**EXERCISE BRIEF**
Print, exactly as they appear in the listing below, the lines from the line with "## Live Demo" to the line with "## Instructions", with both end lines kept.
[[ RECORDS PROVIDED, beginning ]]
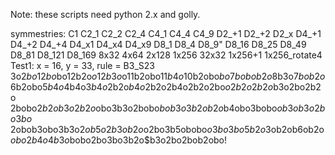Note: these scripts need python 2.x and golly.

symmestries:
C1
C2_1
C2_2
C2_4
C4_1
C4_4
C4_9
D2_+1
D2_+2
D2_x
D4_+1
D4_+2
D4_+4
D4_x1
D4_x4
D4_x9
D8_1
D8_4
D8_9"
D8_16
D8_25
D8_49
D8_81
D8_121
D8_169
8x32
4x64
2x128
1x256
32x32
1x256+1
1x256_rotate4
Test1:
x = 16, y = 33, rule = B3_S23
3o$2bo12bo$bo12b2o$o12b3o$o11b2obo$11b4o$10b2obo$bo7bobob2o$8b3o$7bob
2o$6b2obo$5b4o$4b4o$3b4o$2b2o$b4o2$b2o2b4o2b2o2bo$o2b2o2b2o$b3o2bo2b2o
2bobo$2b2ob3o2b2o$obo3b3o2bobo$bob3o3b2ob2o$b4obo3bobo$ob3ob3o2bo3bo$
2obob3obo3b3o$2ob5o2b3ob2o$o2bo3b5obobo$o3bo3bo5b2o$3ob2ob6ob2o$obo2b
4o4b3o$bobo2bo3bo3b2o$b3o2bo2bob2obo!
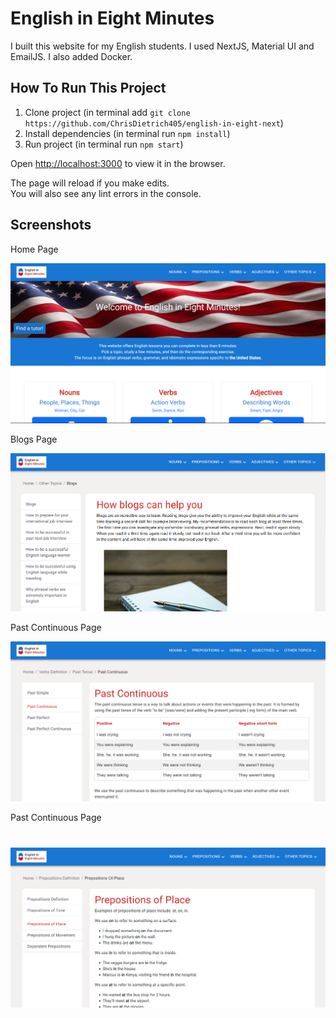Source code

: # English in Eight Minutes

I built this website for my English students. I used NextJS, Material UI and EmailJS. I also added Docker.




## How To Run This Project

1. Clone project (in terminal add `git clone https://github.com/ChrisDietrich405/english-in-eight-next`)
2. Install dependencies (in terminal run `npm install`)
3. Run project (in terminal run `npm start`)


Open [http://localhost:3000](http://localhost:3000) to view it in the browser.

The page will reload if you make edits.\
You will also see any lint errors in the console.


## Screenshots


Home Page

![image](github-images/github-home.png)

Blogs Page

![image](github-images/github-blogs.png)

Past Continuous Page

![image](github-images/github-past-continuous.png)

Past Continuous Page

![image](github-images/github-prepositions.png)
=======
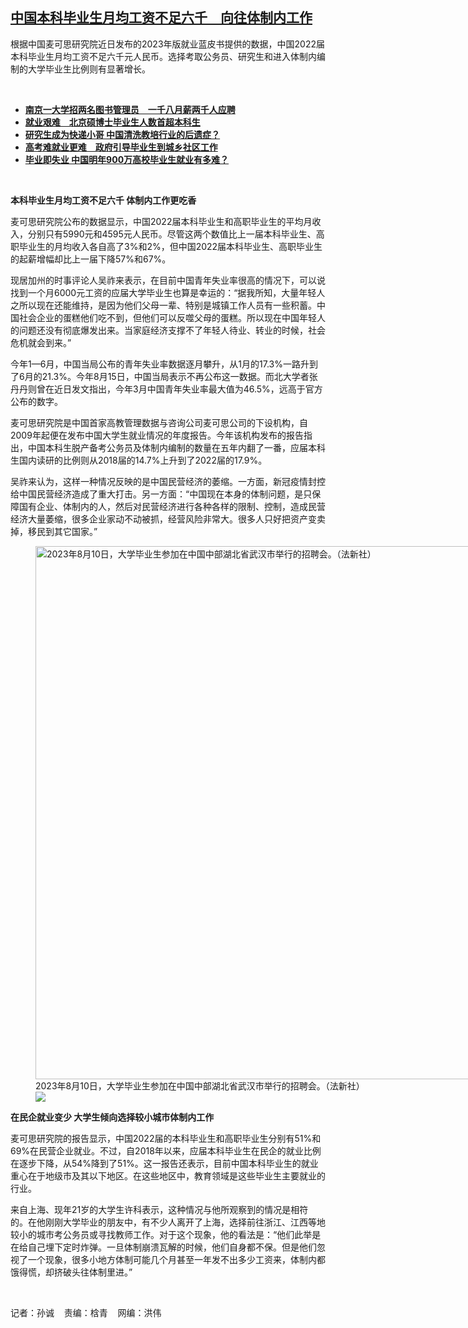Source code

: <!--1694116140000-->
[中国本科毕业生月均工资不足六千　向往体制内工作](https://www.rfa.org/mandarin/yataibaodao/jingmao/sc-09072023140931.html)
------

<p>根据中国麦可思研究院近日发布的2023年版就业蓝皮书提供的数据，中国2022届本科毕业生月均工资不足六千元人民币。选择考取公务员、研究生和进入体制内编制的大学毕业生比例则有显著增长。</p><p><span class="result-title"> </span></p><ul><li><strong><a href="https://www.rfa.org/mandarin/yataibaodao/kejiaowen/gt2-03012023071706.html">南京一大学招两名图书管理员　一千八月薪两千人应聘</a></strong></li><li><span class="result-title"><a class="state-published" href="https://www.rfa.org/mandarin/Xinwen/2-03192023110952.html"><strong>就业艰难　北京硕博士毕业生人数首超本科生</strong></a></span></li><li><a href="https://www.rfa.org/mandarin/yataibaodao/kejiaowen/ec-09212022070803.html"><strong>研究生成为快递小哥 中国清洗教培行业的后遗症？</strong></a></li><li><a href="https://www.rfa.org/mandarin/yataibaodao/kejiaowen/cm-06072022093552.html"><strong>高考难就业更难　政府引导毕业生到城乡社区工作</strong></a></li><li><span class="result-title"><a class="state-published" href="https://www.rfa.org/mandarin/yataibaodao/jingmao/gf1-12022020072803.html"><strong>毕业即失业 中国明年900万高校毕业生就业有多难？</strong></a></span></li></ul><p><span class="result-title"> </span></p><p><b>本科毕业生月均工资不足六千 体制内工作更吃香</b></p><p><span style="font-weight: 400;">麦可思研究院公布的数据显示，中国2022届本科毕业生和高职毕业生的平均月收入，分别只有5990元和4595元人民币。尽管这两个数值比上一届本科毕业生、高职毕业生的月均收入各自高了3%和2%，但中国2022届本科毕业生、高职毕业生的起薪增幅却比上一届下降57%和67%。</span></p><p><span style="font-weight: 400;">现居加州的时事评论人吴祚来表示，在目前中国青年失业率很高的情况下，可以说找到一个月6000元工资的应届大学毕业生也算是幸运的：“据我所知，大量年轻人之所以现在还能维持，是因为他们父母一辈、特别是城镇工作人员有一些积蓄。中国社会企业的蛋糕他们吃不到，但他们可以反噬父母的蛋糕。所以现在中国年轻人的问题还没有彻底爆发出来。当家庭经济支撑不了年轻人待业、转业的时候，社会危机就会到来。”</span></p><p><span style="font-weight: 400;">今年1—6月，中国当局公布的青年失业率数据逐月攀升，从1月的17.3%一路升到了6月的21.3%。今年8月15日，中国当局表示不再公布这一数据。而北大学者张丹丹则曾在近日发文指出，今年3月中国青年失业率最大值为46.5%，远高于官方公布的数字。</span></p><p><span style="font-weight: 400;">麦可思研究院是中国首家高教管理数据与咨询公司麦可思公司的下设机构，自2009年起便在发布中国大学生就业情况的年度报告。今年该机构发布的报告指出，中国本科生脱产备考公务员及体制内编制的数量在五年内翻了一番，应届本科生国内读研的比例则从2018届的14.7%上升到了2022届的17.9%。</span></p><p><span style="font-weight: 400;">吴祚来认为，这样一种情况反映的是中国民营经济的萎缩。一方面，新冠疫情封控给中国民营经济造成了重大打击。另一方面：“中国现在本身的体制问题，是只保障国有企业、体制内的人，然后对民营经济进行各种各样的限制、控制，造成民营经济大量萎缩，很多企业家动不动被抓，经营风险非常大。很多人只好把资产变卖掉，移民到其它国家。”</span></p><p><span class="result-title"><figure class="image-richtext image-inline captioned" style="width:1280px;"><img alt="2023年8月10日，大学毕业生参加在中国中部湖北省武汉市举行的招聘会。（法新社）" height="853" src="https://www.rfa.org/mandarin/yataibaodao/jingmao/sc-09072023140931.html/000_33qt2vr.jpg/@@images/e3338e2d-6908-4d10-860d-7467715e9acd.jpeg" title="000_33QT2VR.jpg" width="1280"/><figcaption class="image-caption">2023年8月10日，大学毕业生参加在中国中部湖北省武汉市举行的招聘会。（法新社）</figcaption><small></small><div id="zoomattribute"><a data-caption="2023年8月10日，大学毕业生参加在中国中部湖北省武汉市举行的招聘会。（法新社）" data-fancybox="" href="https://www.rfa.org/mandarin/yataibaodao/jingmao/sc-09072023140931.html/000_33qt2vr.jpg" id="single_image" title="2023年8月10日，大学毕业生参加在中国中部湖北省武汉市举行的招聘会。（法新社）"><img src="/++plone++rfa-resources/img/icon-zoom.png"/></a></div></figure></span></p><p><b>在民企就业变少 大学生倾向选择较小城市体制内工作</b></p><p><span style="font-weight: 400;">麦可思研究院的报告显示，中国2022届的本科毕业生和高职毕业生分别有51%和69%在民营企业就业。不过，自2018年以来，应届本科毕业生在民企的就业比例在逐步下降，从54%降到了51%。这一报告还表示，目前中国本科毕业生的就业重心在于地级市及其以下地区。在这些地区中，教育领域是这些毕业生主要就业的行业。</span></p><p><span style="font-weight: 400;">来自上海、现年21岁的大学生许科表示，这种情况与他所观察到的情况是相符的。在他刚刚大学毕业的朋友中，有不少人离开了上海，选择前往浙江、江西等地较小的城市考公务员或寻找教师工作。对于这个现象，他的看法是：“他们此举是在给自己埋下定时炸弹。一旦体制崩溃瓦解的时候，他们自身都不保。但是他们忽视了一个现象，很多小地方体制可能几个月甚至一年发不出多少工资来，体制内都饿得慌，却挤破头往体制里进。”</span></p><p><span class="result-title"> </span></p><p><span style="font-weight: 400;">记者：孙诚    责编：梒青    网编：洪伟</span></p>
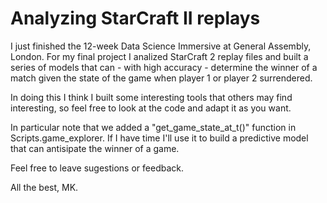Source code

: # Analyzing StarCraft II replays

I just finished the 12-week Data Science Immersive at General Assembly, London. For my final project I 
analized StarCraft 2 replay files and built a series of models that can - with high accuracy - determine 
the winner of a match given the state of the game when player 1 or player 2 surrendered.

In doing this I think I built some interesting tools that others may find interesting, so feel free to look at the code 
and adapt it as you want.

In particular note that we added a "get_game_state_at_t()" function in Scripts.game_explorer. If I have time I'll use it to
build a predictive model that can antisipate the winner of a game.

Feel free to leave sugestions or feedback.

All the best,
MK.
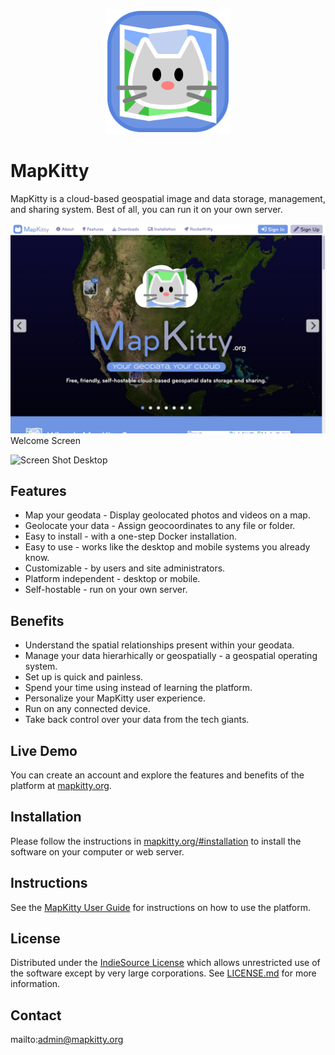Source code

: <p align="center" style="text-align:center">
	<img src="images/logos/logo.svg" width="200">
</p>

# MapKitty

MapKitty is a cloud-based geospatial image and data storage, management, and sharing system. Best of all, you can run it on your own server.

![Screen Shot](images/screen-shots/welcome.png)
Welcome Screen

![Screen Shot](images/screen-shots/desktop.png)
Desktop

## Features

- Map your geodata - Display geolocated photos and videos on a map.
- Geolocate your data - Assign geocoordinates to any file or folder.
- Easy to install - with a one-step Docker installation.
- Easy to use - works like the desktop and mobile systems you already know.
- Customizable - by users and site administrators.
- Platform independent - desktop or mobile.
- Self-hostable - run on your own server.

## Benefits

- Understand the spatial relationships present within your geodata.
- Manage your data hierarhically or geospatially - a geospatial operating system.
- Set up is quick and painless.
- Spend your time using instead of learning the platform.
- Personalize your MapKitty user experience.
- Run on any connected device.
- Take back control over your data from the tech giants.

## Live Demo

You can create an account and explore the features and benefits of the platform at [mapkitty.org](https://mapkitty.org).

## Installation

Please follow the instructions in [mapkitty.org/#installation](https://mapkitty.org/#installation) to install the software on your computer or web server.

## Instructions

See the [MapKitty User Guide](https://mapkitty.org/#help) for instructions on how to use the platform.

## License

Distributed under the <a href="https://indiesource.org/">IndieSource License</a> which allows unrestricted use of the software except by very large corporations. See [LICENSE.md](LICENSE.md) for more information.

## Contact

mailto:admin@mapkitty.org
[[ RECORDS PROVIDED, end ]]
**RESPONSE BOX**
## Live Demo

You can create an account and explore the features and benefits of the platform at [mapkitty.org](https://mapkitty.org).

## Installation

Please follow the instructions in [mapkitty.org/#installation](https://mapkitty.org/#installation) to install the software on your computer or web server.

## Instructions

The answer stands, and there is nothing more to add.